Information given =
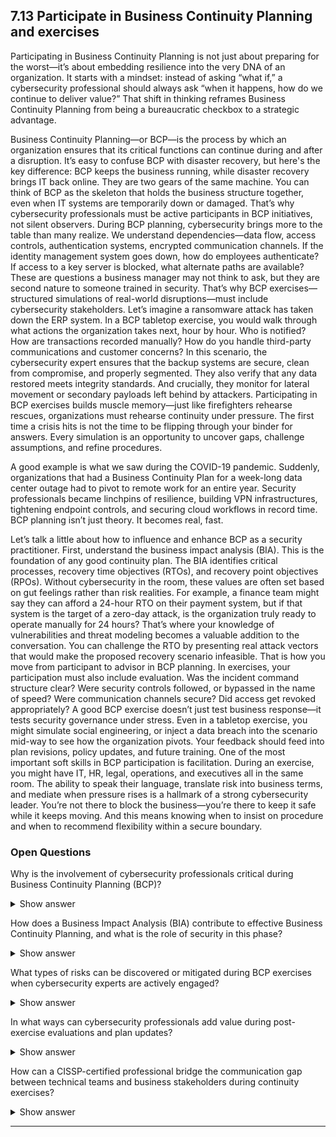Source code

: ## 7.13 Participate in Business Continuity Planning and exercises ##

Participating in Business Continuity Planning is not just about preparing for the worst—it’s about embedding resilience into the very DNA of an organization. It starts with a mindset: instead of asking “what if,” a cybersecurity professional should always ask “when it happens, how do we continue to deliver value?” That shift in thinking reframes Business Continuity Planning from being a bureaucratic checkbox to a strategic advantage. 

Business Continuity Planning—or BCP—is the process by which an organization ensures that its critical functions can continue during and after a disruption. It’s easy to confuse BCP with disaster recovery, but here's the key difference: BCP keeps the business running, while disaster recovery brings IT back online. They are two gears of the same machine. You can think of BCP as the skeleton that holds the business structure together, even when IT systems are temporarily down or damaged. That’s why cybersecurity professionals must be active participants in BCP initiatives, not silent observers. During BCP planning, cybersecurity brings more to the table than many realize. We understand dependencies—data flow, access controls, authentication systems, encrypted communication channels. If the identity management system goes down, how do employees authenticate? If access to a key server is blocked, what alternate paths are available? These are questions a business manager may not think to ask, but they are second nature to someone trained in security. That’s why BCP exercises—structured simulations of real-world disruptions—must include cybersecurity stakeholders. Let’s imagine a ransomware attack has taken down the ERP system. In a BCP tabletop exercise, you would walk through what actions the organization takes next, hour by hour. Who is notified? How are transactions recorded manually? How do you handle third-party communications and customer concerns? In this scenario, the cybersecurity expert ensures that the backup systems are secure, clean from compromise, and properly segmented. They also verify that any data restored meets integrity standards. And crucially, they monitor for lateral movement or secondary payloads left behind by attackers. Participating in BCP exercises builds muscle memory—just like firefighters rehearse rescues, organizations must rehearse continuity under pressure. The first time a crisis hits is not the time to be flipping through your binder for answers. Every simulation is an opportunity to uncover gaps, challenge assumptions, and refine procedures.

A good example is what we saw during the COVID-19 pandemic. Suddenly, organizations that had a Business Continuity Plan for a week-long data center outage had to pivot to remote work for an entire year. Security professionals became linchpins of resilience, building VPN infrastructures, tightening endpoint controls, and securing cloud workflows in record time. BCP planning isn’t just theory. It becomes real, fast.

Let’s talk a little about how to influence and enhance BCP as a security practitioner. First, understand the business impact analysis (BIA). This is the foundation of any good continuity plan. The BIA identifies critical processes, recovery time objectives (RTOs), and recovery point objectives (RPOs). Without cybersecurity in the room, these values are often set based on gut feelings rather than risk realities. For example, a finance team might say they can afford a 24-hour RTO on their payment system, but if that system is the target of a zero-day attack, is the organization truly ready to operate manually for 24 hours? That’s where your knowledge of vulnerabilities and threat modeling becomes a valuable addition to the conversation. You can challenge the RTO by presenting real attack vectors that would make the proposed recovery scenario infeasible. That is how you move from participant to advisor in BCP planning. In exercises, your participation must also include evaluation. Was the incident command structure clear? Were security controls followed, or bypassed in the name of speed? Were communication channels secure? Did access get revoked appropriately? A good BCP exercise doesn’t just test business response—it tests security governance under stress. Even in a tabletop exercise, you might simulate social engineering, or inject a data breach into the scenario mid-way to see how the organization pivots. Your feedback should feed into plan revisions, policy updates, and future training. One of the most important soft skills in BCP participation is facilitation. During an exercise, you might have IT, HR, legal, operations, and executives all in the same room. The ability to speak their language, translate risk into business terms, and mediate when pressure rises is a hallmark of a strong cybersecurity leader. You’re not there to block the business—you’re there to keep it safe while it keeps moving. And this means knowing when to insist on procedure and when to recommend flexibility within a secure boundary.

### Open Questions ###

Why is the involvement of cybersecurity professionals critical during Business Continuity Planning (BCP)?

<details> <summary>Show answer</summary> Cybersecurity professionals bring a deep understanding of systems dependencies, authentication mechanisms, access control, and data protection that business units may overlook. Their involvement ensures that the continuity plan considers not only business processes but also the security posture during and after an incident. For example, they can validate whether alternate systems are securely configured or whether backup data can be restored with integrity and confidentiality intact. </details>

How does a Business Impact Analysis (BIA) contribute to effective Business Continuity Planning, and what is the role of security in this phase?

<details> <summary>Show answer</summary> A Business Impact Analysis (BIA) identifies critical business functions and estimates the impact of downtime, helping to define recovery time and point objectives (RTO/RPO). Security professionals contribute by mapping out dependencies that influence those objectives—like identity management, encrypted communications, or logging systems—and by flagging unrealistic recovery assumptions based on known threat scenarios. Their input helps align technical feasibility with business expectations. </details>

What types of risks can be discovered or mitigated during BCP exercises when cybersecurity experts are actively engaged?

<details> <summary>Show answer</summary> During BCP exercises, cybersecurity experts can uncover weak authentication processes in fallback systems, insecure communication channels during emergency operations, or poor access control under pressure. For instance, if an organization simulates a ransomware attack and switches to manual operations, the cybersecurity team can assess if sensitive data is being properly handled and logged, or if new attack surfaces have been introduced. </details>

In what ways can cybersecurity professionals add value during post-exercise evaluations and plan updates?

<details> <summary>Show answer</summary> After exercises, cybersecurity professionals play a critical role in evaluating what worked and what didn’t from a security perspective. They can identify where policies were bypassed, whether alerts functioned correctly, and whether access was properly revoked. This feedback helps improve both the continuity and security posture of the organization, leading to updated procedures, training, and controls that are more resilient to future incidents. </details>

How can a CISSP-certified professional bridge the communication gap between technical teams and business stakeholders during continuity exercises?

<details> <summary>Show answer</summary> A CISSP-certified professional has the knowledge and vocabulary to translate technical risks into business terms and vice versa. During exercises, they can facilitate dialogue between IT, legal, HR, and executive teams, ensuring that security concerns are not just heard but understood. They might explain how a minor misconfiguration could lead to data exposure or how delaying patching for uptime reasons might affect compliance. This role as a bridge-builder is essential in gaining buy-in and ensuring effective collaboration. </details>

---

What is expected = The answer is the lines above between the line holding "In what ways" and the line holding "How can a CISSP-certified", inclusive, each written out exactly, and no others.

Final answer =
In what ways can cybersecurity professionals add value during post-exercise evaluations and plan updates?

<details> <summary>Show answer</summary> After exercises, cybersecurity professionals play a critical role in evaluating what worked and what didn’t from a security perspective. They can identify where policies were bypassed, whether alerts functioned correctly, and whether access was properly revoked. This feedback helps improve both the continuity and security posture of the organization, leading to updated procedures, training, and controls that are more resilient to future incidents. </details>

How can a CISSP-certified professional bridge the communication gap between technical teams and business stakeholders during continuity exercises?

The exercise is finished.